● PROMPT
Could you restate word for word each line from the top of the listing below through the line containing "### Changed"? Keep the pictures out.
**** AVAILABLE DATA ****
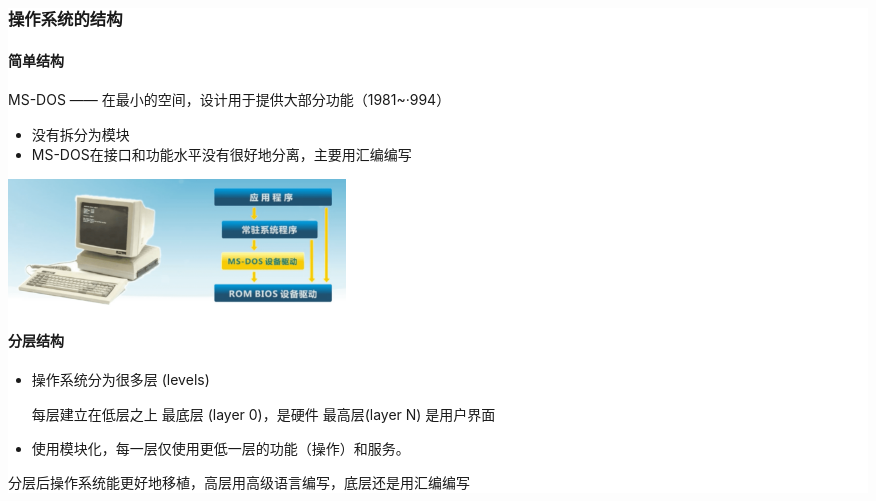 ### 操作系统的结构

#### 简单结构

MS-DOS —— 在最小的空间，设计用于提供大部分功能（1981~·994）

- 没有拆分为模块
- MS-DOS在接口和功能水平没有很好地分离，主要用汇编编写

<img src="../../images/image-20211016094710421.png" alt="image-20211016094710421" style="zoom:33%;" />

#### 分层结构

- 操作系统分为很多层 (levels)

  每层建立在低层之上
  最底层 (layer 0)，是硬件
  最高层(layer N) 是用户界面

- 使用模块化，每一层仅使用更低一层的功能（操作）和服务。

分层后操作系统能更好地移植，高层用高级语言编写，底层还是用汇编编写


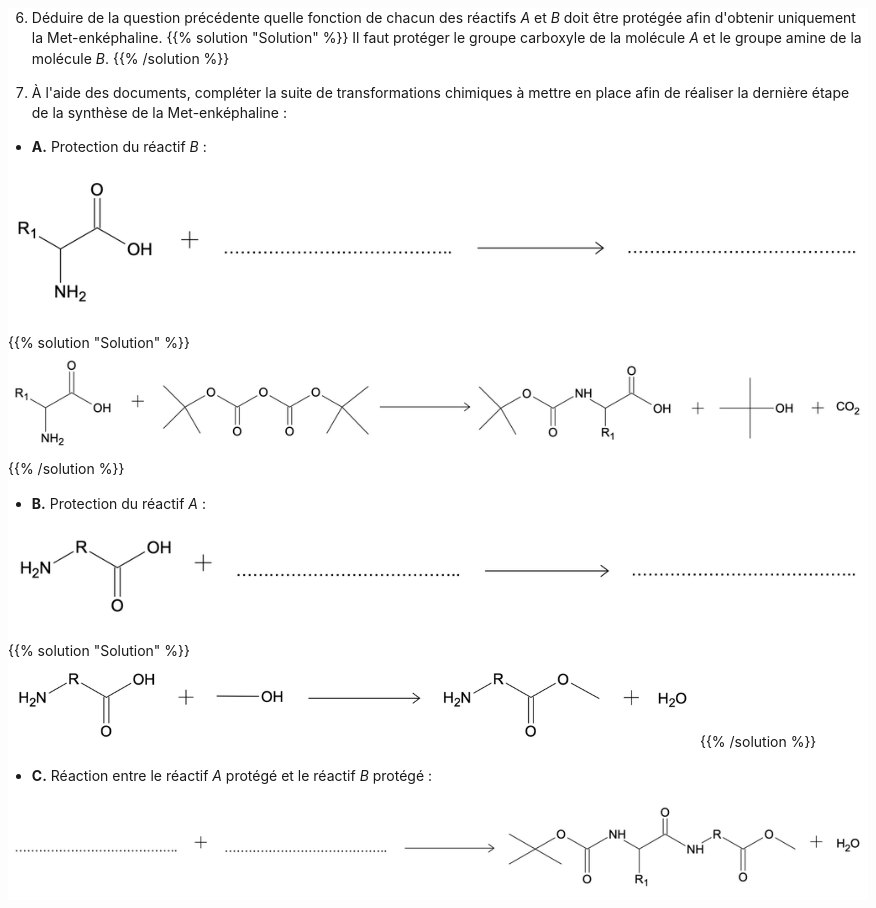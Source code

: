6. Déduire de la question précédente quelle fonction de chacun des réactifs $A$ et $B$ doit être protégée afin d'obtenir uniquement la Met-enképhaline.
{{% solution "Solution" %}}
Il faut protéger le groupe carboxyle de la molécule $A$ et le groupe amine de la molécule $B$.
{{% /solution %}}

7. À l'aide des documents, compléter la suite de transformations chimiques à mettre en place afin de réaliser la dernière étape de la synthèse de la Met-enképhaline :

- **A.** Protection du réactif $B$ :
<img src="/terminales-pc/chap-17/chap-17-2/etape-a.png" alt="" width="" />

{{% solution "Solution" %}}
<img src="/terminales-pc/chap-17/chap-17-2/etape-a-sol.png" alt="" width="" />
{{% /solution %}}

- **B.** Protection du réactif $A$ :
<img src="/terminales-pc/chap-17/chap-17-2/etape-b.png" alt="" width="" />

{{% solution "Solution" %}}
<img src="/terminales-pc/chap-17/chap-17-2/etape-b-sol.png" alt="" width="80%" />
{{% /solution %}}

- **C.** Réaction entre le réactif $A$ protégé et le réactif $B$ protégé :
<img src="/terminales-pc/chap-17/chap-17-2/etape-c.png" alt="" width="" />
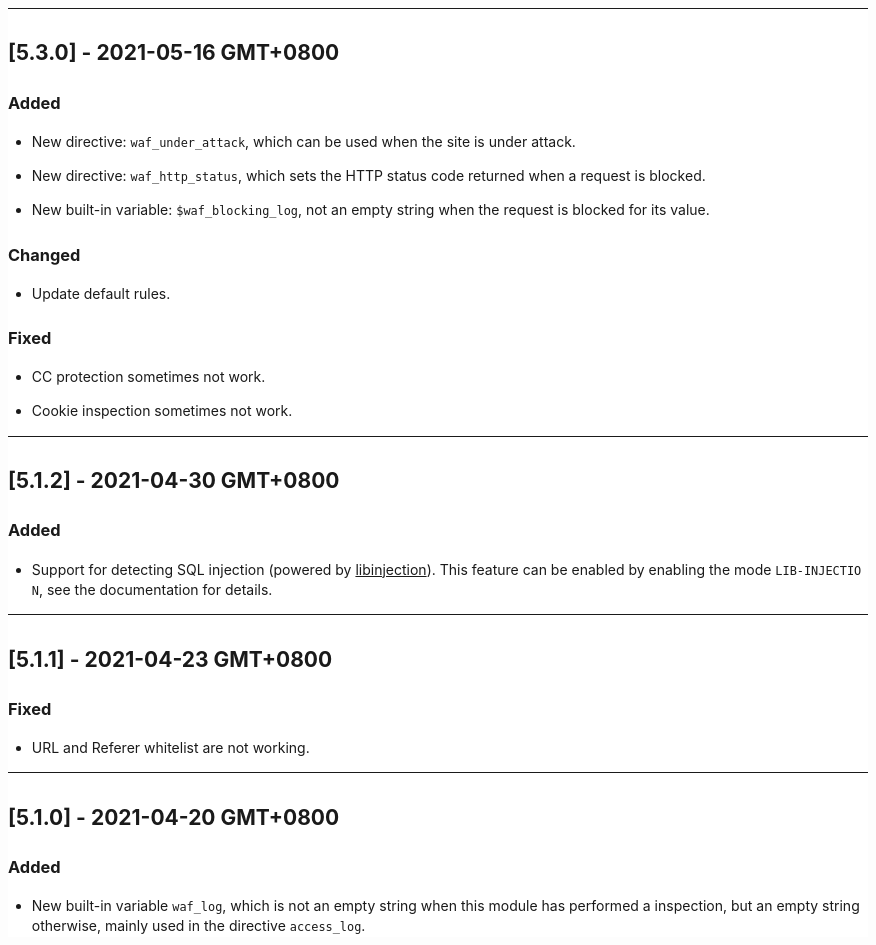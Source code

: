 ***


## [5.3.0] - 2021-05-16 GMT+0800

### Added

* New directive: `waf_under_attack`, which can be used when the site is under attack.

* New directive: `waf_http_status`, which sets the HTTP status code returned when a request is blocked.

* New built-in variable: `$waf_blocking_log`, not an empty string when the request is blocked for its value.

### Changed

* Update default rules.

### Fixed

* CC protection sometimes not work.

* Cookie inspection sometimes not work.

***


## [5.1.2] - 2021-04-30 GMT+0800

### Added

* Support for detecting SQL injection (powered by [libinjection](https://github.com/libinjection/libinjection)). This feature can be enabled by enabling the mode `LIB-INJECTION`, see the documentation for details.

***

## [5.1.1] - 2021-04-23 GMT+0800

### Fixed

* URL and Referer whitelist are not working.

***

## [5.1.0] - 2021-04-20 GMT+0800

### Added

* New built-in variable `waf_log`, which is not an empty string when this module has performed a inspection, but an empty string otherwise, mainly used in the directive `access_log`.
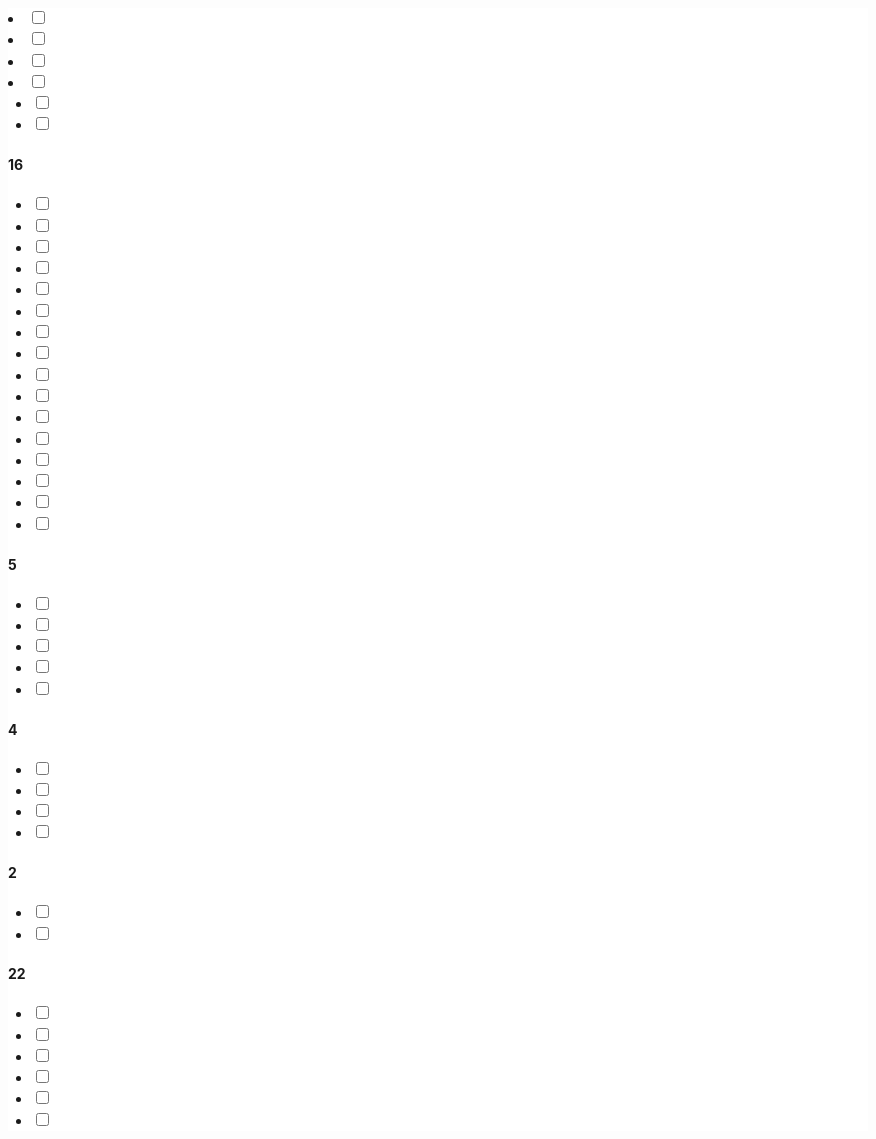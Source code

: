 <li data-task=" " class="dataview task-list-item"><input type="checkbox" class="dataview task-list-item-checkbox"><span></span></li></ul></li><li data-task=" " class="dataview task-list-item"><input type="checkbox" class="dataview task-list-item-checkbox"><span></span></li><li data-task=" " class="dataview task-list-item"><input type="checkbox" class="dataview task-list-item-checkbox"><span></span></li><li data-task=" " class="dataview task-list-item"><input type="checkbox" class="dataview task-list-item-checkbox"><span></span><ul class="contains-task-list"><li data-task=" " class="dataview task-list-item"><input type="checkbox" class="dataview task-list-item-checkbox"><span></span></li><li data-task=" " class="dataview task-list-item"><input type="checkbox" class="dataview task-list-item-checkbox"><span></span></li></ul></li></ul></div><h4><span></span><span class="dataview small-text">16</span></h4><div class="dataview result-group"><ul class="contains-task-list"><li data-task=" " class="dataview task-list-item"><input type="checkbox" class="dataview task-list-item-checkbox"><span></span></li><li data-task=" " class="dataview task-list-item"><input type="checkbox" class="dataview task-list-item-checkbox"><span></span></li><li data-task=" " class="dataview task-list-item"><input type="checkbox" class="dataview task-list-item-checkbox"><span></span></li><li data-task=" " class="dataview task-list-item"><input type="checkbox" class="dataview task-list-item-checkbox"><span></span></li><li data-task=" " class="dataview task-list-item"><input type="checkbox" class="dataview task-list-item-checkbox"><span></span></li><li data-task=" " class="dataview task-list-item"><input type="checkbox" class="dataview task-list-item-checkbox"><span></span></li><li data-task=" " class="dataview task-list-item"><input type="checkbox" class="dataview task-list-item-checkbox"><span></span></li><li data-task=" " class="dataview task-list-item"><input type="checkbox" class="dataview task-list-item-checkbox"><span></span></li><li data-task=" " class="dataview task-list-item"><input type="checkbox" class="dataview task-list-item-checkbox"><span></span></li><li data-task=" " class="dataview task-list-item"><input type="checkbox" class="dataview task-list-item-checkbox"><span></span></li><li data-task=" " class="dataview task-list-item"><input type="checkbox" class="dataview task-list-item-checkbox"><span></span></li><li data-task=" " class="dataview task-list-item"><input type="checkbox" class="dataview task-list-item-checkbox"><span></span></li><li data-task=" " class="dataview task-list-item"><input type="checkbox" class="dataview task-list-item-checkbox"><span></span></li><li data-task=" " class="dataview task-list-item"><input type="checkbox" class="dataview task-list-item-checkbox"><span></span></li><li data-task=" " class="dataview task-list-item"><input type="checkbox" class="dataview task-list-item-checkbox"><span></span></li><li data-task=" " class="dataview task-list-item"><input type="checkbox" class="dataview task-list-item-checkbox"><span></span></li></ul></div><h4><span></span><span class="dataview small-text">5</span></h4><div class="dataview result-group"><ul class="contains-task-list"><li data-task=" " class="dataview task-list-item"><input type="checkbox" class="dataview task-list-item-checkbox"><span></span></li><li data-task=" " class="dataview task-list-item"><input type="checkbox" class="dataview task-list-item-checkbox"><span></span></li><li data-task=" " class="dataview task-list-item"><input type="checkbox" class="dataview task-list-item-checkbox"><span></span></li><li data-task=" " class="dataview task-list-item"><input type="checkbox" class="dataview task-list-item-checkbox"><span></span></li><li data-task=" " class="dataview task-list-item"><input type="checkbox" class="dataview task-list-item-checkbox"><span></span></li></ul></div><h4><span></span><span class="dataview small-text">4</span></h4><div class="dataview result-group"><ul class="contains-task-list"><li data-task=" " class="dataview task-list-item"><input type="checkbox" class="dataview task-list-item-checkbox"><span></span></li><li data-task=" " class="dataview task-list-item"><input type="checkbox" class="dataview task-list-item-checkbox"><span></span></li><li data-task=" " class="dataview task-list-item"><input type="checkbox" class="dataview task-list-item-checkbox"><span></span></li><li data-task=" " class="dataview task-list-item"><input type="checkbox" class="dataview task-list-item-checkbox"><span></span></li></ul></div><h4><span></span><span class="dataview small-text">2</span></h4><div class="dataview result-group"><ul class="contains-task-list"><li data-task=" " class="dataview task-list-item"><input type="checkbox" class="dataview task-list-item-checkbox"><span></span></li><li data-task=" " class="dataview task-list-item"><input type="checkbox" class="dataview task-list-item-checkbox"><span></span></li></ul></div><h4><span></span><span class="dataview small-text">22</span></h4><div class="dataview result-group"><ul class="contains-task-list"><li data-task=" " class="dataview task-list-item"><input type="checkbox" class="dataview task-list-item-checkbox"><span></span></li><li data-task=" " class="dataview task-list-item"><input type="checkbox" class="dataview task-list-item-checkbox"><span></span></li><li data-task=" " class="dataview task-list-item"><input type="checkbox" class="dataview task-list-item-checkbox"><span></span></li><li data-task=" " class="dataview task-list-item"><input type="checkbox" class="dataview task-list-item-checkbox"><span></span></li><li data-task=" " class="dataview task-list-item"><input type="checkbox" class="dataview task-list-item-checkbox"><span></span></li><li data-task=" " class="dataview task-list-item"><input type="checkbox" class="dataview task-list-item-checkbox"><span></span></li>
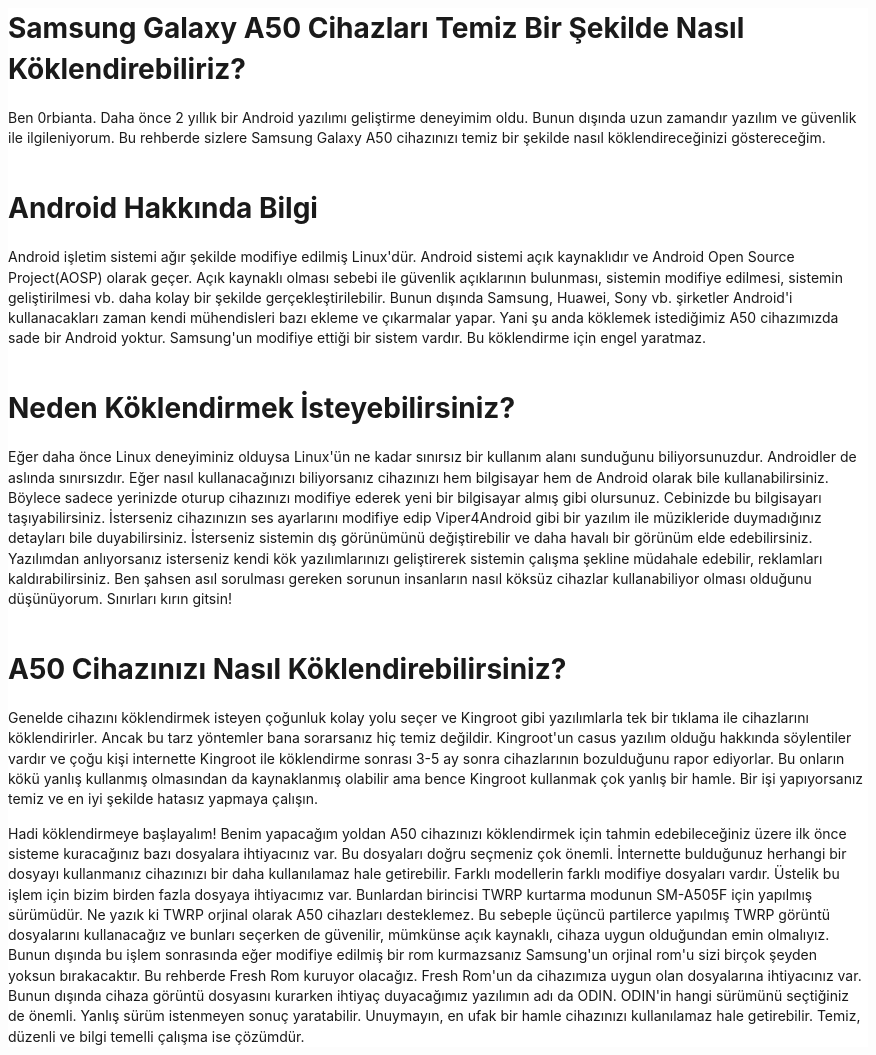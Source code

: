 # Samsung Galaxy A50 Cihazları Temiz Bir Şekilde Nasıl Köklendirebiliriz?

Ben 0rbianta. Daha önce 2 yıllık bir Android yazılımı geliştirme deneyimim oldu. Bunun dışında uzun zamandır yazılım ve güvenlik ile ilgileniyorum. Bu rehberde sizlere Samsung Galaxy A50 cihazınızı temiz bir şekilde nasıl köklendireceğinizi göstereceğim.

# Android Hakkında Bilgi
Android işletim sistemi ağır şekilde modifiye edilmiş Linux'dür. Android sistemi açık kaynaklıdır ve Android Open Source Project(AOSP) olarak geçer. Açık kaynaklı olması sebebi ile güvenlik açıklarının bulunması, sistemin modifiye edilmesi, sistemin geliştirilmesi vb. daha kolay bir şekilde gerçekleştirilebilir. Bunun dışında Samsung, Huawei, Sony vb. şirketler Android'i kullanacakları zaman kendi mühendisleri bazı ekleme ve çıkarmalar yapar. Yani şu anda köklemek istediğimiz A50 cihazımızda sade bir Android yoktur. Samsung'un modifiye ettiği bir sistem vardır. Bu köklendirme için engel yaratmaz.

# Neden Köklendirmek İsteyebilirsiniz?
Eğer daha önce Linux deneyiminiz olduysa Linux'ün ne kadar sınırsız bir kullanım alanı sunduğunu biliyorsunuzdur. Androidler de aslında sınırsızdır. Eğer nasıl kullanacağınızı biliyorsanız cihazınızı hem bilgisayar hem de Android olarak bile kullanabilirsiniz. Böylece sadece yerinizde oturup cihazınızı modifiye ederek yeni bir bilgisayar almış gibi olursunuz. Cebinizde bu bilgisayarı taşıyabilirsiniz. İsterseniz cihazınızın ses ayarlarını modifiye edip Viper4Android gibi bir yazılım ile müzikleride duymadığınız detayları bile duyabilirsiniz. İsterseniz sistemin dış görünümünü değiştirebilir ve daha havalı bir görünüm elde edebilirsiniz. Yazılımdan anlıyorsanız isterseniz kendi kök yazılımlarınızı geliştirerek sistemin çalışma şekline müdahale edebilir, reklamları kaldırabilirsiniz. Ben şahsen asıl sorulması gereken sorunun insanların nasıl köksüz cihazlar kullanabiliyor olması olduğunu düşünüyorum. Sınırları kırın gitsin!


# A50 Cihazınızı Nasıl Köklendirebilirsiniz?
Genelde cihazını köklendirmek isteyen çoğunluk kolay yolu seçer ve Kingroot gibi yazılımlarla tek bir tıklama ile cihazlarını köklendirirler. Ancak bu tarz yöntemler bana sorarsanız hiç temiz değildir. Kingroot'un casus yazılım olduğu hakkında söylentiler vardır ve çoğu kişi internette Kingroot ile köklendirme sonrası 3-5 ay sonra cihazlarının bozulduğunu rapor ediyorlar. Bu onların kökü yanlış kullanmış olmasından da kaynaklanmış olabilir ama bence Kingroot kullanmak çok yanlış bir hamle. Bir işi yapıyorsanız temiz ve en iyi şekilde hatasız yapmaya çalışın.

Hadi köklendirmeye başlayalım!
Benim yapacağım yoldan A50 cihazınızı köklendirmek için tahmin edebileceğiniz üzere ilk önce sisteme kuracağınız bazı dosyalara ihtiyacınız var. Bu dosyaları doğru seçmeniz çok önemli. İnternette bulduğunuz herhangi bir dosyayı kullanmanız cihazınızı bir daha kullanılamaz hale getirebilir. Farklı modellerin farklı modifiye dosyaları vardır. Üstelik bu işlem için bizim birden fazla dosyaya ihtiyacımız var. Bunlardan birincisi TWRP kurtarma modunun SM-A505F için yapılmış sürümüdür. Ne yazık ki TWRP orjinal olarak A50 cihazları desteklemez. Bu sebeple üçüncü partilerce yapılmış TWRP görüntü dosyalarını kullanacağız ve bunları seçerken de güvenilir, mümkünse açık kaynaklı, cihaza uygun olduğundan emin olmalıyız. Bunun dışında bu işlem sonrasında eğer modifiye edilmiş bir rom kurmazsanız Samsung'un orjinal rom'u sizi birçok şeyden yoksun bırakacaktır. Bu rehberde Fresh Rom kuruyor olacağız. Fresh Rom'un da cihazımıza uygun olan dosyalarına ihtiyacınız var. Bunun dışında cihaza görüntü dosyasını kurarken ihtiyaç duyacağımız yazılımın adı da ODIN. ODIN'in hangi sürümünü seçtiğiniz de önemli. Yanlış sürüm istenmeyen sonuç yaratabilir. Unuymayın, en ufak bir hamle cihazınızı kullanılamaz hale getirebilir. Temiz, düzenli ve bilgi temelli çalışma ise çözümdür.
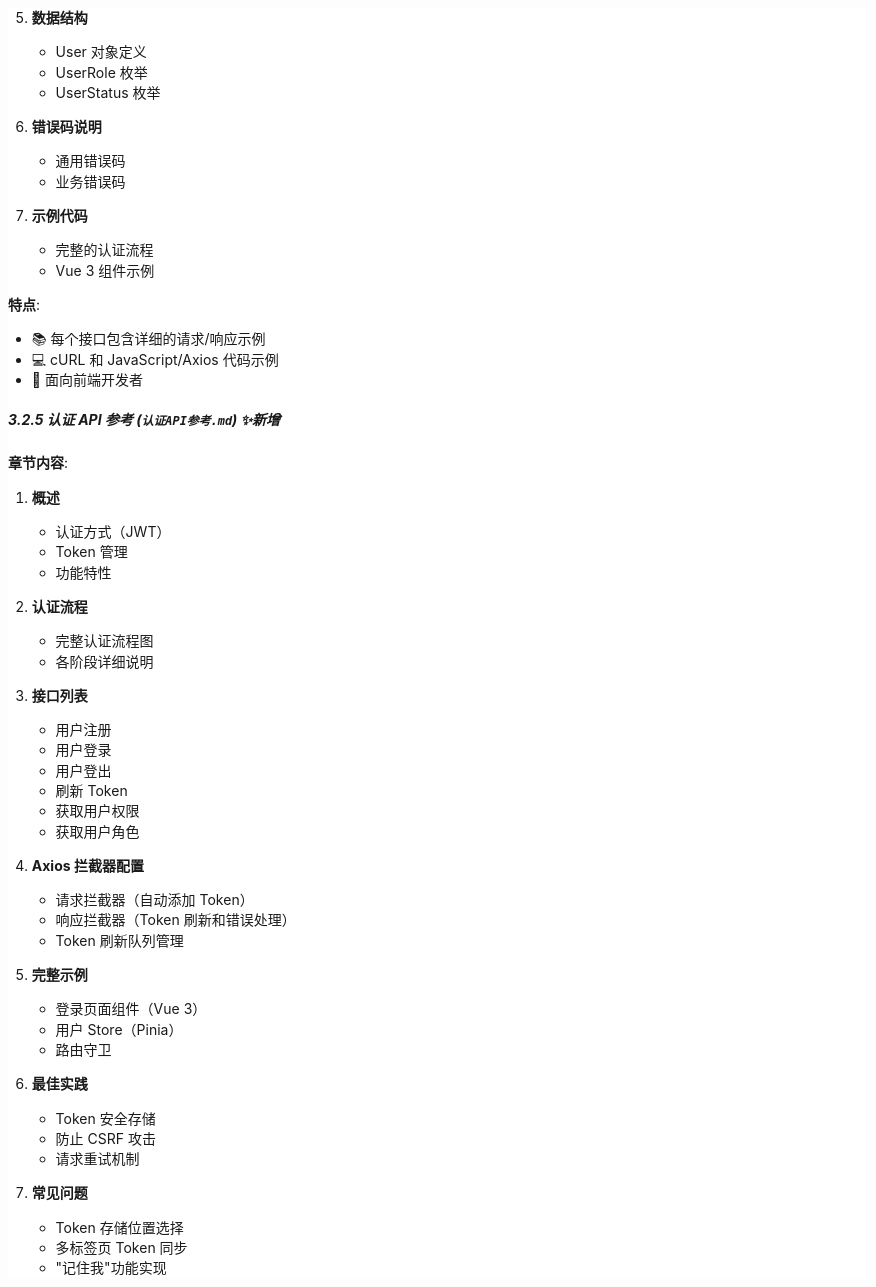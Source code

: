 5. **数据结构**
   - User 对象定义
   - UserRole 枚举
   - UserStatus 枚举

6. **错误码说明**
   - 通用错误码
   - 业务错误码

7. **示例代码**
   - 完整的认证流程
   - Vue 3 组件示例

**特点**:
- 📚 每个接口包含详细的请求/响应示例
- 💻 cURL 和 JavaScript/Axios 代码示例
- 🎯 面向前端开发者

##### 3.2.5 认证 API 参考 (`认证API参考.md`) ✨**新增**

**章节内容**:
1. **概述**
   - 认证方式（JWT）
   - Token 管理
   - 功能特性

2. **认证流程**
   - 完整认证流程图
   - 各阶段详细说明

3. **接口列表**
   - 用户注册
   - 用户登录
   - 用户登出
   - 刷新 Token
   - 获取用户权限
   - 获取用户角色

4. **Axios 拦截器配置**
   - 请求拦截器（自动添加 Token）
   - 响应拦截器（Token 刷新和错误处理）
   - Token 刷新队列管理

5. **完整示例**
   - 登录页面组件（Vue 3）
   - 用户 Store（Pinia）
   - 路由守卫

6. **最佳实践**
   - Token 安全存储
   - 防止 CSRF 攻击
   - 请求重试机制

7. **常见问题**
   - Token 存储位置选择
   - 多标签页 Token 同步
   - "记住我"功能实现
****
● EXERCISE OUTPUT
 ### 操作系统的结构

#### 简单结构

MS-DOS —— 在最小的空间，设计用于提供大部分功能（1981~·994）

- 没有拆分为模块
- MS-DOS在接口和功能水平没有很好地分离，主要用汇编编写

<img src="../../images/image-20211016094710421.png" alt="image-20211016094710421" style="zoom:33%;" />

#### 分层结构

- 操作系统分为很多层 (levels)

  每层建立在低层之上
  最底层 (layer 0)，是硬件
  最高层(layer N) 是用户界面

- 使用模块化，每一层仅使用更低一层的功能（操作）和服务。

分层后操作系统能更好地移植，高层用高级语言编写，底层还是用汇编编写


Source code

:6. Déduire de la question précédente quelle fonction de chacun des réactifs $A$ et $B$ doit être protégée afin d'obtenir uniquement la Met-enképhaline.
{{% solution "Solution" %}}
Il faut protéger le groupe carboxyle de la molécule $A$ et le groupe amine de la molécule $B$.
{{% /solution %}}

7. À l'aide des documents, compléter la suite de transformations chimiques à mettre en place afin de réaliser la dernière étape de la synthèse de la Met-enképhaline :

- **A.** Protection du réactif $B$ :
<img src="/terminales-pc/chap-17/chap-17-2/etape-a.png" alt="" width="" />

{{% solution "Solution" %}}
<img src="/terminales-pc/chap-17/chap-17-2/etape-a-sol.png" alt="" width="" />
{{% /solution %}}

- **B.** Protection du réactif $A$ :
<img src="/terminales-pc/chap-17/chap-17-2/etape-b.png" alt="" width="" />

{{% solution "Solution" %}}
<img src="/terminales-pc/chap-17/chap-17-2/etape-b-sol.png" alt="" width="80%" />
{{% /solution %}}

- **C.** Réaction entre le réactif $A$ protégé et le réactif $B$ protégé :
<img src="/terminales-pc/chap-17/chap-17-2/etape-c.png" alt="" width="" />
Source code

: ***


## [5.3.0] - 2021-05-16 GMT+0800

### Added

* New directive: `waf_under_attack`, which can be used when the site is under attack.

* New directive: `waf_http_status`, which sets the HTTP status code returned when a request is blocked.

* New built-in variable: `$waf_blocking_log`, not an empty string when the request is blocked for its value.

### Changed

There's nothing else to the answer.